### What you need to do
The data below should be repeated exactly and in full.

### Available records
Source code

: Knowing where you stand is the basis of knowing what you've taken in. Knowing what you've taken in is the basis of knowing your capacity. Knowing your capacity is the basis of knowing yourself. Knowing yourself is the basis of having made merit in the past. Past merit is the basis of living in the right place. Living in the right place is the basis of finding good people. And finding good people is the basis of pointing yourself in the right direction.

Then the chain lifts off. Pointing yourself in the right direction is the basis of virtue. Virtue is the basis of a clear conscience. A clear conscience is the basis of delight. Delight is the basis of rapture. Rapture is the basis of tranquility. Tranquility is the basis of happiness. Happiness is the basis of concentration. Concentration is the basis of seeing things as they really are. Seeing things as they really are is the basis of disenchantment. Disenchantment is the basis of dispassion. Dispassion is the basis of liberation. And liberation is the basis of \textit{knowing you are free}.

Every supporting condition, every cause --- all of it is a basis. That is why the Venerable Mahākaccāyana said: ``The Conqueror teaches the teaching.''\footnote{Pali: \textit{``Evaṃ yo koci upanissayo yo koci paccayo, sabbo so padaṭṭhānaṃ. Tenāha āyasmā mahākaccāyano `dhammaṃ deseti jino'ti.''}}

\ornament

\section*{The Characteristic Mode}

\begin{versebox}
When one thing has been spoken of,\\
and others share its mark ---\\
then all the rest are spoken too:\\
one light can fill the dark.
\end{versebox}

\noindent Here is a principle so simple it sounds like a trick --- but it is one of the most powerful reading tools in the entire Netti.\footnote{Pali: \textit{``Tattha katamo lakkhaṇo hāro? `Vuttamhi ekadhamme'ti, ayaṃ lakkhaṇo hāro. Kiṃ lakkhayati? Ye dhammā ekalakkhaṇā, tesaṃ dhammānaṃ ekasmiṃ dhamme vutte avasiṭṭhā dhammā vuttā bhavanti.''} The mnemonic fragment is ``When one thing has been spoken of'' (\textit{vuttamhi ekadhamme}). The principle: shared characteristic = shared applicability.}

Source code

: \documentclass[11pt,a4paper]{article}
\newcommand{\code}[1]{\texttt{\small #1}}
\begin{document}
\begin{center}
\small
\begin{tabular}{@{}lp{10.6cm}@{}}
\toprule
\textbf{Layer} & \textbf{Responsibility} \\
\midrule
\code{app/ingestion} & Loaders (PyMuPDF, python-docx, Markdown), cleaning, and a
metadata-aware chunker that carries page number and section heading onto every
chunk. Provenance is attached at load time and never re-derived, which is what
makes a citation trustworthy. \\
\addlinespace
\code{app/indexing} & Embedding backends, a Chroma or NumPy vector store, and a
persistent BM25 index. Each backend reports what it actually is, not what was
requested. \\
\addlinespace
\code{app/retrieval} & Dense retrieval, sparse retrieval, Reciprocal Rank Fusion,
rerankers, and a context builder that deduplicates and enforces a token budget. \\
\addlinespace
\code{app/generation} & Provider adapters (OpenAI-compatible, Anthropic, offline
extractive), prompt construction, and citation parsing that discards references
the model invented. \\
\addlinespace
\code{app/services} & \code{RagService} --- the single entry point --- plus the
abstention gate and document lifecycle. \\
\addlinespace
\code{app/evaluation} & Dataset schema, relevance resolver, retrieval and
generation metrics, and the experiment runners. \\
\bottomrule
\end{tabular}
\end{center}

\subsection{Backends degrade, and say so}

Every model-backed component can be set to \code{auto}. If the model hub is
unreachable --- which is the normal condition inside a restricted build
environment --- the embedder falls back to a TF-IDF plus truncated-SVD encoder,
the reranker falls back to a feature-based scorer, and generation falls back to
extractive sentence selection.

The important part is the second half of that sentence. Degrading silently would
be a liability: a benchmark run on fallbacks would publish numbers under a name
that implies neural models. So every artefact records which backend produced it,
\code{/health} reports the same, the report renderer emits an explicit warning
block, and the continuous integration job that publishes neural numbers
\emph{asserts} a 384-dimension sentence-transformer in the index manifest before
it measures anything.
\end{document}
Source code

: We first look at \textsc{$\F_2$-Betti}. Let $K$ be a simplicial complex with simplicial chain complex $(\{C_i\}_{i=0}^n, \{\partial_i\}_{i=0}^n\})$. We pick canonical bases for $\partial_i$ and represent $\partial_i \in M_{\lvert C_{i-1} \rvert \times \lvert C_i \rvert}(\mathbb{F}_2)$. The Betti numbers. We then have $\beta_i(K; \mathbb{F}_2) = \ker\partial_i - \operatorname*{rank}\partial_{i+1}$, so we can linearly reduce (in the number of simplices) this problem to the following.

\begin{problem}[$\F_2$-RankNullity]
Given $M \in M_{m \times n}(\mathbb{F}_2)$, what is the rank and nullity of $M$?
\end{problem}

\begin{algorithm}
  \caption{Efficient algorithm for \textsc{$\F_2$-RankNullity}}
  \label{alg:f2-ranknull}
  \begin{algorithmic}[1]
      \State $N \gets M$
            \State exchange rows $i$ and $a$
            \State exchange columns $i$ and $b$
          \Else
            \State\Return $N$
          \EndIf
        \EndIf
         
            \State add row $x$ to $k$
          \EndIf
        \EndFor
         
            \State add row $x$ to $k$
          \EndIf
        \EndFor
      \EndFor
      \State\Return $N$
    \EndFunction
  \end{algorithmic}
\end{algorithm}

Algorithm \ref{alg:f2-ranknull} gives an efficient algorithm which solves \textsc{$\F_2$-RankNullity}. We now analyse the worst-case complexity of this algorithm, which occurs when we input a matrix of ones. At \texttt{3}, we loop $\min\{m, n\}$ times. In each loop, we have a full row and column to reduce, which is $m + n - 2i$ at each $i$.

### Response to this exercise
Source code

: Knowing where you stand is the basis of knowing what you've taken in. Knowing what you've taken in is the basis of knowing your capacity. Knowing your capacity is the basis of knowing yourself. Knowing yourself is the basis of having made merit in the past. Past merit is the basis of living in the right place. Living in the right place is the basis of finding good people. And finding good people is the basis of pointing yourself in the right direction.

Then the chain lifts off. Pointing yourself in the right direction is the basis of virtue. Virtue is the basis of a clear conscience. A clear conscience is the basis of delight. Delight is the basis of rapture. Rapture is the basis of tranquility. Tranquility is the basis of happiness. Happiness is the basis of concentration. Concentration is the basis of seeing things as they really are. Seeing things as they really are is the basis of disenchantment. Disenchantment is the basis of dispassion. Dispassion is the basis of liberation. And liberation is the basis of \textit{knowing you are free}.

Every supporting condition, every cause --- all of it is a basis. That is why the Venerable Mahākaccāyana said: ``The Conqueror teaches the teaching.''\footnote{Pali: \textit{``Evaṃ yo koci upanissayo yo koci paccayo, sabbo so padaṭṭhānaṃ. Tenāha āyasmā mahākaccāyano `dhammaṃ deseti jino'ti.''}}

\ornament

\section*{The Characteristic Mode}

\begin{versebox}
When one thing has been spoken of,\\
and others share its mark ---\\
then all the rest are spoken too:\\
one light can fill the dark.
\end{versebox}

\noindent Here is a principle so simple it sounds like a trick --- but it is one of the most powerful reading tools in the entire Netti.\footnote{Pali: \textit{``Tattha katamo lakkhaṇo hāro? `Vuttamhi ekadhamme'ti, ayaṃ lakkhaṇo hāro. Kiṃ lakkhayati? Ye dhammā ekalakkhaṇā, tesaṃ dhammānaṃ ekasmiṃ dhamme vutte avasiṭṭhā dhammā vuttā bhavanti.''} The mnemonic fragment is ``When one thing has been spoken of'' (\textit{vuttamhi ekadhamme}). The principle: shared characteristic = shared applicability.}

Source code

: \documentclass[11pt,a4paper]{article}
\newcommand{\code}[1]{\texttt{\small #1}}
\begin{document}
\begin{center}
\small
\begin{tabular}{@{}lp{10.6cm}@{}}
\toprule
\textbf{Layer} & \textbf{Responsibility} \\
\midrule
\code{app/ingestion} & Loaders (PyMuPDF, python-docx, Markdown), cleaning, and a
metadata-aware chunker that carries page number and section heading onto every
chunk. Provenance is attached at load time and never re-derived, which is what
makes a citation trustworthy. \\
\addlinespace
\code{app/indexing} & Embedding backends, a Chroma or NumPy vector store, and a
persistent BM25 index. Each backend reports what it actually is, not what was
requested. \\
\addlinespace
\code{app/retrieval} & Dense retrieval, sparse retrieval, Reciprocal Rank Fusion,
rerankers, and a context builder that deduplicates and enforces a token budget. \\
\addlinespace
\code{app/generation} & Provider adapters (OpenAI-compatible, Anthropic, offline
extractive), prompt construction, and citation parsing that discards references
the model invented. \\
\addlinespace
\code{app/services} & \code{RagService} --- the single entry point --- plus the
abstention gate and document lifecycle. \\
\addlinespace
\code{app/evaluation} & Dataset schema, relevance resolver, retrieval and
generation metrics, and the experiment runners. \\
\bottomrule
\end{tabular}
\end{center}

\subsection{Backends degrade, and say so}

Every model-backed component can be set to \code{auto}. If the model hub is
unreachable --- which is the normal condition inside a restricted build
environment --- the embedder falls back to a TF-IDF plus truncated-SVD encoder,
the reranker falls back to a feature-based scorer, and generation falls back to
extractive sentence selection.

The important part is the second half of that sentence. Degrading silently would
be a liability: a benchmark run on fallbacks would publish numbers under a name
that implies neural models. So every artefact records which backend produced it,
\code{/health} reports the same, the report renderer emits an explicit warning
block, and the continuous integration job that publishes neural numbers
\emph{asserts} a 384-dimension sentence-transformer in the index manifest before
it measures anything.
\end{document}
Source code

: We first look at \textsc{$\F_2$-Betti}. Let $K$ be a simplicial complex with simplicial chain complex $(\{C_i\}_{i=0}^n, \{\partial_i\}_{i=0}^n\})$. We pick canonical bases for $\partial_i$ and represent $\partial_i \in M_{\lvert C_{i-1} \rvert \times \lvert C_i \rvert}(\mathbb{F}_2)$. The Betti numbers. We then have $\beta_i(K; \mathbb{F}_2) = \ker\partial_i - \operatorname*{rank}\partial_{i+1}$, so we can linearly reduce (in the number of simplices) this problem to the following.

\begin{problem}[$\F_2$-RankNullity]
Given $M \in M_{m \times n}(\mathbb{F}_2)$, what is the rank and nullity of $M$?
\end{problem}

\begin{algorithm}
  \caption{Efficient algorithm for \textsc{$\F_2$-RankNullity}}
  \label{alg:f2-ranknull}
  \begin{algorithmic}[1]
      \State $N \gets M$
            \State exchange rows $i$ and $a$
            \State exchange columns $i$ and $b$
          \Else
            \State\Return $N$
          \EndIf
        \EndIf
         
            \State add row $x$ to $k$
          \EndIf
        \EndFor
         
            \State add row $x$ to $k$
          \EndIf
        \EndFor
      \EndFor
      \State\Return $N$
    \EndFunction
  \end{algorithmic}
\end{algorithm}

Algorithm \ref{alg:f2-ranknull} gives an efficient algorithm which solves \textsc{$\F_2$-RankNullity}. We now analyse the worst-case complexity of this algorithm, which occurs when we input a matrix of ones. At \texttt{3}, we loop $\min\{m, n\}$ times. In each loop, we have a full row and column to reduce, which is $m + n - 2i$ at each $i$.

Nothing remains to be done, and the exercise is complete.